My crime, it transpired, carried a financial penalty. My companions took the soldier aside, and the matter was settled. Perhaps they talked him down, using the presence of a foreign journalist as leverage. Perhaps they slipped him a few dollars. As we drove away it occurred to me that we had witnessed the Congolese state in microcosm. The soldier was following the example set by Kabila, Katumba, Mwangachuchu, and Nkunda: capture a piece of territory, be it a remote intersection of potholed road, a vast copper concession, or the presidency itself; protect your claim with a gun, a threat, a semblance of law, or a shibboleth; and extract rent from it. The political economy of the roadblock has taken hold. The more the state crumbles, the greater the need for each individual to make ends meet however they can; the greater the looting, the more the authority of the state withers.

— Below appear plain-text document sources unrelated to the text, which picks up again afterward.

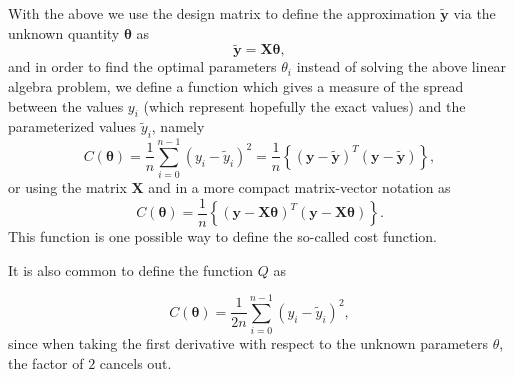 \documentclass[%
oneside,                 %
final,                   %
10pt]{article}
\newenvironment{block_mdfboxadmon}[1][]{
\begin{block_mdfboxmdframed}[frametitle=#1]
}
{
\end{block_mdfboxmdframed}
}
\begin{document}

\begin{block_mdfboxadmon}[]
With the above we use the design matrix to define the approximation $\bm{\tilde{y}}$ via the unknown quantity $\bm{\theta}$ as
\[
\bm{\tilde{y}}= \bm{X}\bm{\theta},
\]
and in order to find the optimal parameters $\theta_i$ instead of solving the above linear algebra problem, we define a function which gives a measure of the spread between the values $y_i$ (which represent hopefully the exact values) and the parameterized values $\tilde{y}_i$, namely
\[
C(\bm{\theta})=\frac{1}{n}\sum_{i=0}^{n-1}\left(y_i-\tilde{y}_i\right)^2=\frac{1}{n}\left\{\left(\bm{y}-\bm{\tilde{y}}\right)^T\left(\bm{y}-\bm{\tilde{y}}\right)\right\},
\]
or using the matrix $\bm{X}$ and in a more compact matrix-vector notation as
\[
C(\bm{\theta})=\frac{1}{n}\left\{\left(\bm{y}-\bm{X}\bm{\theta}\right)^T\left(\bm{y}-\bm{X}\bm{\theta}\right)\right\}.
\]
This function is one possible way to define the so-called cost function.



It is also common to define
the function $Q$ as

\[
C(\bm{\theta})=\frac{1}{2n}\sum_{i=0}^{n-1}\left(y_i-\tilde{y}_i\right)^2,
\]
since when taking the first derivative with respect to the unknown parameters $\theta$, the factor of $2$ cancels out.
\end{block_mdfboxadmon} %




\end{document}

While we were visiting my historian brother during his sabbatical in Cameroon, we hired a driver to take us into the Southern Region. As we approached Lolodorf (a name dating back to German Kamerun), I stepped out of the car to take a photo of the sign. As I got back in the car, a policeman, who had been sitting in his car in the shade across the road, came over to tell us it was forbidden to take photos of road signs. After we politely asked why, he began to find fault with the windshield documentation required for the hired car. He went back and forth to his car several times, supposedly checking with his superiors, while we quietly waited to see how much of a bribe it would take to get free of him. He asked for all our IDs, and we gave him anything except our passports. After perhaps 20 minutes of quiet back and forth, we were able to pay him a “fine” equivalent to about US$10, enough for him to buy more beer for his afternoon in the shade.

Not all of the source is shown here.